Zone-redundant deployment¶
# Node pool spread across all 3 zones
az aks nodepool add \
--name workload \
--zones 1 2 3 \
--node-count 6 # 2 nodes per zone
Zone topology constraints¶
Use pod topology spread constraints to ensure even pod distribution across zones:
apiVersion: apps/v1
kind: Deployment
metadata:
name: api-server
spec:
replicas: 6
template:
spec:
topologySpreadConstraints:
- maxSkew: 1
topologyKey: topology.kubernetes.io/zone
whenUnsatisfiable: DoNotSchedule
labelSelector:
matchLabels:
app: api-server
Zone-aware storage¶
Azure Managed Disks are zonal resources. For StatefulSets using Azure Disk, the pod and disk must be in the same zone.
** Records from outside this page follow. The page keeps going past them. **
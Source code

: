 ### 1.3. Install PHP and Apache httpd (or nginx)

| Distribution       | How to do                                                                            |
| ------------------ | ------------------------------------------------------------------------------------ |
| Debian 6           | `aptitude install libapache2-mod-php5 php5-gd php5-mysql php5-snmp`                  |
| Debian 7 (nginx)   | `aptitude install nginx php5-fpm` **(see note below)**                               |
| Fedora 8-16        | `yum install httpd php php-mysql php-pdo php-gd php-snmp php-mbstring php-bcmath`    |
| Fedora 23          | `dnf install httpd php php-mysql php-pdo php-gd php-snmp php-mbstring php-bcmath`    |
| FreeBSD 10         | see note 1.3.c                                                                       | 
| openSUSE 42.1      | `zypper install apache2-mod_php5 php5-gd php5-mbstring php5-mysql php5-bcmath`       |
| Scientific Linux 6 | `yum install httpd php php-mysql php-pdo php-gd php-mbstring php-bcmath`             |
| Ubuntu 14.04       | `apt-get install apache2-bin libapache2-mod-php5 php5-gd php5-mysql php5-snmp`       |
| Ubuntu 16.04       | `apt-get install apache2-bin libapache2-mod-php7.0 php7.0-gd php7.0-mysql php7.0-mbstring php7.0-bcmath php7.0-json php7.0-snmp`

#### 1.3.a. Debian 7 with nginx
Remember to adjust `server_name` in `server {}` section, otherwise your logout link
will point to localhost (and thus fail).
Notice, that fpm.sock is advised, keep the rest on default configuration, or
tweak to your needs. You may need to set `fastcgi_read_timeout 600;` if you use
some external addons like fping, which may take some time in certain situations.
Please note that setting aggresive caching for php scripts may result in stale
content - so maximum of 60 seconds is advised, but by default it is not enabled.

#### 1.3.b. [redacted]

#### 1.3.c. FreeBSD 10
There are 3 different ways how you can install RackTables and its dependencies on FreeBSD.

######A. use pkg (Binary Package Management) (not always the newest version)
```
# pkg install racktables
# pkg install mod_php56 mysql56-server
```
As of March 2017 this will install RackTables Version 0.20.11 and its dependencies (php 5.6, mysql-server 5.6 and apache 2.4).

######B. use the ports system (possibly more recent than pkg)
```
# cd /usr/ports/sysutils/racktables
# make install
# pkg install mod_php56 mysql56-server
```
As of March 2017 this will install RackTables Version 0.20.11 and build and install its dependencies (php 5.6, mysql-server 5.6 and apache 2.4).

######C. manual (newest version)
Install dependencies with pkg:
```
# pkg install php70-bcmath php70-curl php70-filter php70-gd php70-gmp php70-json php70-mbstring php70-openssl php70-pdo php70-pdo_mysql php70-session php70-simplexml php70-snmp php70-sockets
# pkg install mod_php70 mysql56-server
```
AKS handles this automatically with the volumeBindingMode: WaitForFirstConsumer storage class.
apiVersion: storage.k8s.io/v1
kind: StorageClass
metadata:
name: managed-premium-zrs
provisioner: disk.csi.azure.com
parameters:
skuName: Premium_ZRS # Zone-redundant storage
reclaimPolicy: Retain
volumeBindingMode: WaitForFirstConsumer
allowVolumeExpansion: true
4. CNI selection guide¶
Azure CNI Overlay (recommended for most)¶
- Pods get IPs from a private CIDR (not VNet IPs)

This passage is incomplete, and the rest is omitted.